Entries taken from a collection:
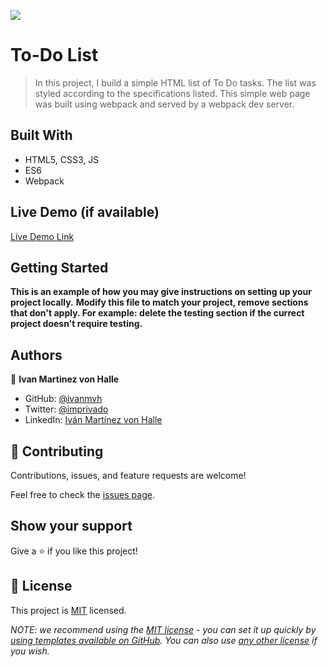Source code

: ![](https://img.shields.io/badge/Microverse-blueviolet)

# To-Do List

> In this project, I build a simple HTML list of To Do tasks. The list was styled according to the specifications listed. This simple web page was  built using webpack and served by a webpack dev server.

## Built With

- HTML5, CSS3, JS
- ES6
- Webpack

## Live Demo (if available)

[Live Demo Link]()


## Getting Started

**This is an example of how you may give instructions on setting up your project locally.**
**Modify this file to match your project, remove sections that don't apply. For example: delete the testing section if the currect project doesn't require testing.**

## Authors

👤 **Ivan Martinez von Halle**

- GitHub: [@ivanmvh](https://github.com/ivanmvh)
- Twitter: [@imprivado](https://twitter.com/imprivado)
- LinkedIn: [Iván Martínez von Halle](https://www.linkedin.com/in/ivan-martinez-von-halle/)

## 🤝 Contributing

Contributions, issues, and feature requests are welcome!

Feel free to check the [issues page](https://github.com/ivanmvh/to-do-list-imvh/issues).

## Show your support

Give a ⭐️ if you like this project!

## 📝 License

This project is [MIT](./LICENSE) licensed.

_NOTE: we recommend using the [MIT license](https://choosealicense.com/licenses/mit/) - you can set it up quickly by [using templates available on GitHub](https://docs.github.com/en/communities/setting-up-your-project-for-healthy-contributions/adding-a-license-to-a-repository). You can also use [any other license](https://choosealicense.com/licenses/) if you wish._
--
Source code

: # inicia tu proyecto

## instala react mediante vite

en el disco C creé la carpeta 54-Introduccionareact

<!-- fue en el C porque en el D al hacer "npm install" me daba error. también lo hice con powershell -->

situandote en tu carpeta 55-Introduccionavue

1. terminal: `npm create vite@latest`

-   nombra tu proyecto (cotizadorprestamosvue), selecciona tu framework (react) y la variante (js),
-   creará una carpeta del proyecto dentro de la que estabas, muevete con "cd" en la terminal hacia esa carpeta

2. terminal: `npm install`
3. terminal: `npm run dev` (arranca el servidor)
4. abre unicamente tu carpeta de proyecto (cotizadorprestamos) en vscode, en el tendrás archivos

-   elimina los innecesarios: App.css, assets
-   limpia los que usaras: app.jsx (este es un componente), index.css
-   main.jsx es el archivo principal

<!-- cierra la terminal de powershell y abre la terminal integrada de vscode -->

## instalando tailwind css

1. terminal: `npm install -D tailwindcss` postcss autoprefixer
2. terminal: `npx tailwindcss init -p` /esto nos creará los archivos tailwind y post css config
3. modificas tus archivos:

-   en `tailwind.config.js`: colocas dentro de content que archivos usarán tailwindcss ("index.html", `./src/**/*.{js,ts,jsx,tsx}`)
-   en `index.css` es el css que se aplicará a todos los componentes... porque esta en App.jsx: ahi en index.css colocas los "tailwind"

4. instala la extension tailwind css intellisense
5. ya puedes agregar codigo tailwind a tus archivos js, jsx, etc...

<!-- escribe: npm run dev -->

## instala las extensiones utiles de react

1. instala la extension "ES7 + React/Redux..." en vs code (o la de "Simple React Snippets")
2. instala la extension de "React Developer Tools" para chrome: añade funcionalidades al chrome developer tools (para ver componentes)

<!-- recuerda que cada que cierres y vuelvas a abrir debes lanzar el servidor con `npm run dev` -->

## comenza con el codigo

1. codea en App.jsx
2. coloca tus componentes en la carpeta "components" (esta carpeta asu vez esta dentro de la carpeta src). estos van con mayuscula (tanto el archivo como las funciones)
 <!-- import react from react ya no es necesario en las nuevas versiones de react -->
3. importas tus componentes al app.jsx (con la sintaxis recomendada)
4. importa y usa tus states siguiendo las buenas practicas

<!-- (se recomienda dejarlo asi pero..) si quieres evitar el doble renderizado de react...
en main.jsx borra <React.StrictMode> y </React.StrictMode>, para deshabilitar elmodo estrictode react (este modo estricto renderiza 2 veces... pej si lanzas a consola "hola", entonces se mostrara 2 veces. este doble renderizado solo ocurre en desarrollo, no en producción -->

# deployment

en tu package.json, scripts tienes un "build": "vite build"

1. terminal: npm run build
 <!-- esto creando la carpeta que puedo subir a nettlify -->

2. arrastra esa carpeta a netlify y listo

**Problem to solve:**
Set down exactly the lines of the data above, beginning with the line that has "4. instala la" and ending with the line that has "1. codea en App.jsx", and no others.

**Exercise output:**
4. instala la extension tailwind css intellisense
5. ya puedes agregar codigo tailwind a tus archivos js, jsx, etc...

<!-- escribe: npm run dev -->

## instala las extensiones utiles de react

1. instala la extension "ES7 + React/Redux..." en vs code (o la de "Simple React Snippets")
2. instala la extension de "React Developer Tools" para chrome: añade funcionalidades al chrome developer tools (para ver componentes)

<!-- recuerda que cada que cierres y vuelvas a abrir debes lanzar el servidor con `npm run dev` -->

## comenza con el codigo

1. codea en App.jsx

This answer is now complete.